If you mean that they have the same state space AND the same transition probability matrices, then how is it possible to have different probability densities for the observations? This is not consistent with the HMM formalism.
It is not clear what you mean by "objective". This term does not seem to relate to the HMM but maybe to the subsequent optimisation problem that you might wish to solve, e.g. the estimation of the states given some noisy observations.
Threre are some methods for reducing the number of states in a HMM (state aggregation) but I don't think this is what you are after. Nonetheless, here are some references that you might be able to use. The second one of these deals with aggregation of a process formed by combining two different Markov chains.
Article A Survey of Hidden Markov Model Tracking with Emphasis on OTHR
Article Evaluation and Estimation of Various Markov Models with Appl...
I analysis two different kind of drug doses with HMM and I found three matrices individually for these drugs in two HMM. Now, I want to describe influence of both of them simultaneously by combining them. Is it possible?
You can certainly combine them. There are a variety of ways to do this. You need to clearly define what you hope to achieve by combining them.

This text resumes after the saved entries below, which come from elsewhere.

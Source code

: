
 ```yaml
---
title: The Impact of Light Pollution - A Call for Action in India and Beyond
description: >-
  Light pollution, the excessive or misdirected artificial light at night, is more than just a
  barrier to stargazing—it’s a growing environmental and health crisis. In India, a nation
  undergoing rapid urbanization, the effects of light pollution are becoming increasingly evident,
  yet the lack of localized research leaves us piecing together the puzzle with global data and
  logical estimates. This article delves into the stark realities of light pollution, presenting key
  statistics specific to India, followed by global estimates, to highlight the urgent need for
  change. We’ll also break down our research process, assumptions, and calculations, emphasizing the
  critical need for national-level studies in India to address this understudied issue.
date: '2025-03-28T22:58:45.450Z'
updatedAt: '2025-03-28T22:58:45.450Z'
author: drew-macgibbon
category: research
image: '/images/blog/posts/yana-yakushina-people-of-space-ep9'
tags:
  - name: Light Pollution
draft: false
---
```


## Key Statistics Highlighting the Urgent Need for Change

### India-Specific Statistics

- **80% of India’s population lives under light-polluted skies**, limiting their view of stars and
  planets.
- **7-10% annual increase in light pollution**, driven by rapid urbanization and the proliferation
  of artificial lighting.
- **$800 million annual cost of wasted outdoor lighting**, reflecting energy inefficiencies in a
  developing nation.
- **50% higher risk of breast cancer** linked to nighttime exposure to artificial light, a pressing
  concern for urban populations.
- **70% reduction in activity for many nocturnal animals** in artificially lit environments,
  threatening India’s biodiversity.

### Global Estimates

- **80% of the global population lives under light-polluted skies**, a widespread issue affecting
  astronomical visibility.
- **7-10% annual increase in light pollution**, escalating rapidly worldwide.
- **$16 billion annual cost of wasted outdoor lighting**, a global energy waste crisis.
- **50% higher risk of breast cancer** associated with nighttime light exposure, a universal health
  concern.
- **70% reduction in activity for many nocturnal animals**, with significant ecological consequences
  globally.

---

One way to do this is to construct a larger HMM so that when each drug is present in isolation, the model can reduce to the original HMM (i.e. when you set the amount of all drugs but one to zero for each drug, you can get each of the original models). There are any number of larger models containing the structures of your original models, so you have to think about how you want to do this, and how big the larger structure should be.

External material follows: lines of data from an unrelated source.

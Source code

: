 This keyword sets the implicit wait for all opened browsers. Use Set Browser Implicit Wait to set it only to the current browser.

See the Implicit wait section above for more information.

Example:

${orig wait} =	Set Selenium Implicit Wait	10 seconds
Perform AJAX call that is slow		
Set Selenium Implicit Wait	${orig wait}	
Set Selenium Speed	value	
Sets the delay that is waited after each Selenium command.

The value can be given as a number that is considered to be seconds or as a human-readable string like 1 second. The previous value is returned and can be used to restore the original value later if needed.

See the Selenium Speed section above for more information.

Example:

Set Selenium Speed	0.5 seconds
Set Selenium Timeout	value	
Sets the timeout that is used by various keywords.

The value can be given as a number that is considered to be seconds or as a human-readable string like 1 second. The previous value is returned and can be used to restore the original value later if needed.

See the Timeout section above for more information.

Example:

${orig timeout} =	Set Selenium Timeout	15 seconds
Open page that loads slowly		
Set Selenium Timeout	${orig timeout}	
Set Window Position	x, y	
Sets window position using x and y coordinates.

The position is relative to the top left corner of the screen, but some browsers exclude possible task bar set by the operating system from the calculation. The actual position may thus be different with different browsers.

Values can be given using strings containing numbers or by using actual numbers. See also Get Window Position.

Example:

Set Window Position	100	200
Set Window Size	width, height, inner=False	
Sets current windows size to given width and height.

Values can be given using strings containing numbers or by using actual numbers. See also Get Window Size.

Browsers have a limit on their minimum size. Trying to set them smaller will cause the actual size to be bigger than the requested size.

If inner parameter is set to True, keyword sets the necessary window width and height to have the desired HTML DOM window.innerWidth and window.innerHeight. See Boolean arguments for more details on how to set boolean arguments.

If you have two Markov chains with state spaces S1 and S2 and transition probability matrices P1 and P2, then the "combined" HMM with state space S1 x S2 (cartesian product) has TPM P1 (x) P2 (kronecker product of P1 and P2). This approach is theoretically OK but will get impractical quickly since you are "multiplying up" or "vectorising" the state spaces at each stage. In some situations you can then aggregate the Markov chain by looking at combined states that are, for example, sums of several vector states. In addition to the link I provided before, you should refer to textbooks on markov chain theory, like Kemeny and Snell, or Isaacson and Madsen.
I have a similar problem "How can we combine two semi-Markov chains with similar states with different transition matrix into one to obtain collective results". Later I have to show the theatrical and simulations results.